How does this make the deceptive use of someone’s likeness without that person’s consent any more justified?

Would we be having this discussion of the film in question was Mars Needs Women?

Probably not, because it wouldn’t have legions of willfully-ignorant knuckle-draggers with a persecution complex coming out of the woodwork to defend it by mischaracterizing what’s going on. Instead, the removal would pass quietly and without controversy because (assuming the actress’s claims were factually correct) it’s plainly the right thing to do.

No, because nobody would give a thought to arguing with the actress: her case would be obviously correct.

And you and I would never have heard about it. And only the SDMB lawyers would be discussing it, and I doubt either of them would be that interested.

So, now that you know what the case was actually about, would you like to talk about the actual case…or would you rather talk about the untrue gossip?

Would that be your opinion if it were your image and dubbed words used?

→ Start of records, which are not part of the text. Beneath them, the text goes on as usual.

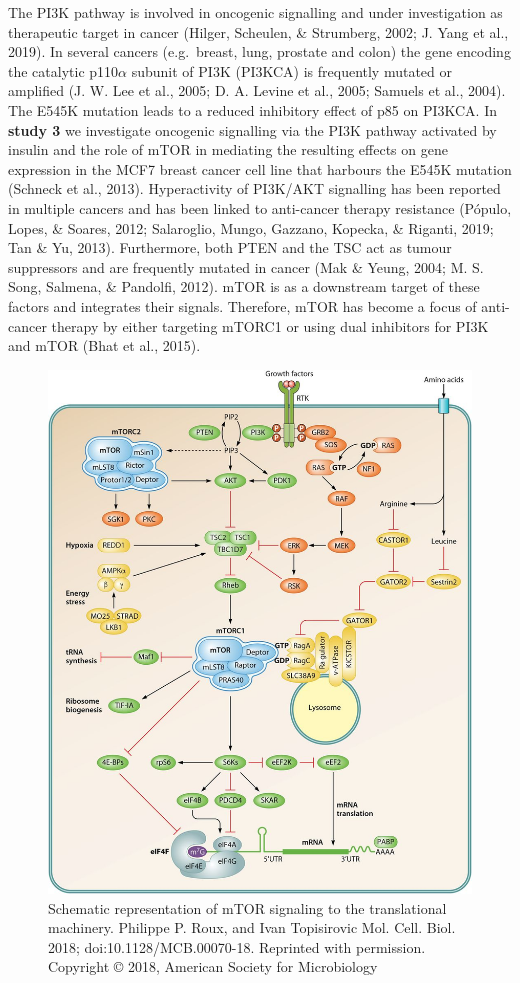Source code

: \documentclass[12pt,openany]{book}
\begin{document}
The PI3K pathway is involved in oncogenic signalling and under
investigation as therapeutic target in cancer (Hilger, Scheulen, \&
Strumberg, 2002; J. Yang et al., 2019). In several cancers (e.g.~breast,
lung, prostate and colon) the gene encoding the catalytic p110\(\alpha\)
subunit of PI3K (PI3KCA) is frequently mutated or amplified (J. W. Lee
et al., 2005; D. A. Levine et al., 2005; Samuels et al., 2004). The
E545K mutation leads to a reduced inhibitory effect of p85 on PI3KCA. In
\textbf{study 3} we investigate oncogenic signalling via the PI3K
pathway activated by insulin and the role of mTOR in mediating the
resulting effects on gene expression in the MCF7 breast cancer cell line
that harbours the E545K mutation (Schneck et al., 2013). Hyperactivity
of PI3K/AKT signalling has been reported in multiple cancers and has
been linked to anti-cancer therapy resistance (Pópulo, Lopes, \& Soares,
2012; Salaroglio, Mungo, Gazzano, Kopecka, \& Riganti, 2019; Tan \& Yu,
2013). Furthermore, both PTEN and the TSC act as tumour suppressors and
are frequently mutated in cancer (Mak \& Yeung, 2004; M. S. Song,
Salmena, \& Pandolfi, 2012). mTOR is as a downstream target of these
factors and integrates their signals. Therefore, mTOR has become a focus
of anti-cancer therapy by either targeting mTORC1 or using dual
inhibitors for PI3K and mTOR (Bhat et al., 2015). \clearpage

\begin{figure}[ht]
 \centering
  \includegraphics{./figures/mTORsignal.jpg}
  \caption{Schematic representation of mTOR signaling to the translational machinery. Philippe P. Roux, and Ivan Topisirovic Mol. Cell. Biol. 2018; doi:10.1128/MCB.00070-18. Reprinted with permission. Copyright © 2018, American Society for Microbiology
 \label{fig:mtorsignal}}
\end{figure}
\end{document}
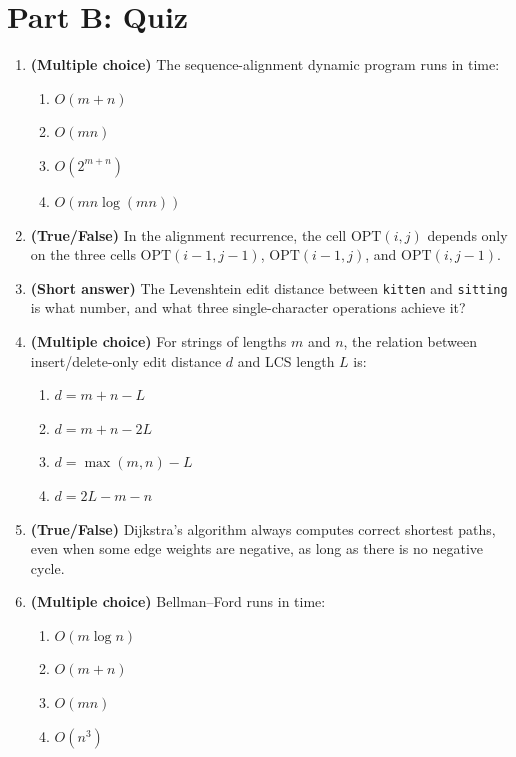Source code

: \documentclass[11pt]{article}
\begin{document}
\newpage
\section*{Part B: Quiz}

\begin{enumerate}[label=\textbf{B\arabic*.}, leftmargin=2.2em]

\item \textbf{(Multiple choice)} The sequence-alignment dynamic program runs in time:
\begin{enumerate}[label=(\alph*)]
    \item $O(m + n)$
    \item $O(m n)$
    \item $O(2^{m+n})$
    \item $O(mn \log(mn))$
\end{enumerate}

\item \textbf{(True/False)} In the alignment recurrence, the cell $\mathrm{OPT}(i,j)$
depends only on the three cells $\mathrm{OPT}(i-1,j-1)$, $\mathrm{OPT}(i-1,j)$, and
$\mathrm{OPT}(i,j-1)$.

\item \textbf{(Short answer)} The Levenshtein edit distance between \texttt{kitten} and
\texttt{sitting} is what number, and what three single-character operations achieve it?

\item \textbf{(Multiple choice)} For strings of lengths $m$ and $n$, the relation between
insert/delete-only edit distance $d$ and LCS length $L$ is:
\begin{enumerate}[label=(\alph*)]
    \item $d = m + n - L$
    \item $d = m + n - 2L$
    \item $d = \max(m,n) - L$
    \item $d = 2L - m - n$
\end{enumerate}

\item \textbf{(True/False)} Dijkstra's algorithm always computes correct shortest paths,
even when some edge weights are negative, as long as there is no negative cycle.

\item \textbf{(Multiple choice)} Bellman--Ford runs in time:
\begin{enumerate}[label=(\alph*)]
    \item $O(m \log n)$
    \item $O(m + n)$
    \item $O(mn)$
    \item $O(n^3)$
\end{enumerate}


\end{enumerate}
\end{document}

Say you were to pose for a photo shoot for an ad campaign for Fuzzy Bubbles energy drink. But instead, you image was posted on the internet with a swastika in the background and and a hateful line about mongrel races, looking as if it were your quote. (if I am not mistaken, this is an exact parallel)

“It’s already out there in cyberspace, so…oh well.” Is that what you would say?

Or would you sue? And if you sued, do you think it would be proper for the court to order the offender to remove your likeness from the site?